Jakarta (ANTARA News) - Adik mantan Presiden Soeharto, Probosutedjo, menyatakan bahwa pihak keluarga menyerahkan sepenuhnya kepada pemerintah mengenai layak tidaknya gelar pahlawan nasional bagi presiden RI ke-2 itu.
"Bagi kami, Pak Harto (Soeharto) lebih dari pahlawan. Tidak ada duanya. Kalau gelar pahlawan nasional, keluarga dalam hal ini terserah pemerintah mau kasih gelar atau tidak. Tapi yang jelas perjuangannya sudah jelas. Pak Harto bukan hanya berjuang mengusir penjajah saja tapi juga melakukan pembangunan," katanya di Jakarta, Rabu.
Keluarga tidak mengusulkan Soeharto untuk menjadi pahlawan nasional, meski memiliki hak. Menurut dia, usulan Soeharto menjadi pahlawan nasional datang dari masyarakat yang menilai jasa-jasa Soeharto selama ini memang layak untuk dihargai.
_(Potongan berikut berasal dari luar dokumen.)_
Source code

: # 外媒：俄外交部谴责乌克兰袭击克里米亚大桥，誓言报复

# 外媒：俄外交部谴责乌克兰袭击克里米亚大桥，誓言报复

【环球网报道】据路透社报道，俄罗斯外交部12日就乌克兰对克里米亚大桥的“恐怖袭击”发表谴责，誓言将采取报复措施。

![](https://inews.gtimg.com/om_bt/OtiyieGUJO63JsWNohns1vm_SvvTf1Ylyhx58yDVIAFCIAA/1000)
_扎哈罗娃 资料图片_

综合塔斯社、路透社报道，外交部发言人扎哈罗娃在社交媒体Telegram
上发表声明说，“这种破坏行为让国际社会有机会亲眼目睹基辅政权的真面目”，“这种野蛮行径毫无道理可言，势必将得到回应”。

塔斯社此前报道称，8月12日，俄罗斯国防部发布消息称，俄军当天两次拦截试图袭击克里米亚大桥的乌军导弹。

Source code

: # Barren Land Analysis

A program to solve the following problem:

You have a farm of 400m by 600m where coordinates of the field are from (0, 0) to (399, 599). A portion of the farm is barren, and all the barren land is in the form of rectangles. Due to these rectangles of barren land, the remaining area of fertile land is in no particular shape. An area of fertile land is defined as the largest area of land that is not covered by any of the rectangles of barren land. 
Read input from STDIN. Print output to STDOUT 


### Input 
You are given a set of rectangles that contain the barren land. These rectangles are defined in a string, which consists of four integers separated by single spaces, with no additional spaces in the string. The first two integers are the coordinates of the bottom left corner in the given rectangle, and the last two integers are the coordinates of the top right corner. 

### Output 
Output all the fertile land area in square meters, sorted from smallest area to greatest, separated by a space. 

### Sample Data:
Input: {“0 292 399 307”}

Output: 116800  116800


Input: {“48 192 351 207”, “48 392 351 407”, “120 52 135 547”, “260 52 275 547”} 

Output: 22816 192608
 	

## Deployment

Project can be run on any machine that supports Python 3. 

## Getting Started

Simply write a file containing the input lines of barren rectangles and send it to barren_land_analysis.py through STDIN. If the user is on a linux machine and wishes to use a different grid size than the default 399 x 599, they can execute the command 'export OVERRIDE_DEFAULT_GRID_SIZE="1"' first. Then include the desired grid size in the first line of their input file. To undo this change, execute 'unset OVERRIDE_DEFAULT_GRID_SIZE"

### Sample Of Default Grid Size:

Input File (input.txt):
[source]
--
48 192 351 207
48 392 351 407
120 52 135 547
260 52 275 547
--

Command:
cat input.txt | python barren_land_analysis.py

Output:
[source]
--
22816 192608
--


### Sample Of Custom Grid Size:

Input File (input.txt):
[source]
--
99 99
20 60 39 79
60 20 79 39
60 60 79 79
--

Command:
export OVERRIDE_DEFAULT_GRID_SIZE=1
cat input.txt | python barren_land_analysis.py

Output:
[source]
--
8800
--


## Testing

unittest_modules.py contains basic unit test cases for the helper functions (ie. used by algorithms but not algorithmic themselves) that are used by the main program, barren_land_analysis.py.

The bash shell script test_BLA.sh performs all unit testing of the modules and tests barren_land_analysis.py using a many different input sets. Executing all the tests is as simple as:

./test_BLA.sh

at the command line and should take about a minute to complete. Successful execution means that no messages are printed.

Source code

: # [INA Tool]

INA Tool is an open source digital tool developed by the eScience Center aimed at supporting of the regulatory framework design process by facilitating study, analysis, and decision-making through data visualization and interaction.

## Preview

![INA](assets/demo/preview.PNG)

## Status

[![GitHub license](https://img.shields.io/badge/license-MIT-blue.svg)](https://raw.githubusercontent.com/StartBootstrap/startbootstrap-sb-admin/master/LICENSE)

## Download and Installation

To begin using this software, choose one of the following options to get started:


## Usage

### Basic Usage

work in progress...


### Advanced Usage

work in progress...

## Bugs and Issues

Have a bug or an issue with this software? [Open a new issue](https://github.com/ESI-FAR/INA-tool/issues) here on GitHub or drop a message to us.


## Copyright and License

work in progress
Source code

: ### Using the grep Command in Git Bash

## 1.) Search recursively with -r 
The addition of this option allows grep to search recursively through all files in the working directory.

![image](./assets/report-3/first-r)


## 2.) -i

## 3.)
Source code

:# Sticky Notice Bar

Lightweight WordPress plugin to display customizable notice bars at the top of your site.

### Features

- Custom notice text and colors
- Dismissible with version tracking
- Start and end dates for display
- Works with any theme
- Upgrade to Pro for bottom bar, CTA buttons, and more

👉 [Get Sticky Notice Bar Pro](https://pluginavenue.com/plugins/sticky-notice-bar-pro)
"Saya kira sudah jelas pengorbanan Pak Harto terhadap negeri ini, terhadap rakyat Indonesia. Pahlawan atau tidak, tergantung pada manusia-manusia yang masih hidup ini, kalau Pak Harto sudah masa bodoh itu, Pak Harto sudah meninggal. Bangsa yang besar, bisa menghormati jasa para pemimpinnya," katanya.
Menurut dia, masalah gelar pahlawan nasional tergantung kepada pejabat-pejabat yang menilai saat ini dan Presiden Susilo Bambang Yudhoyono.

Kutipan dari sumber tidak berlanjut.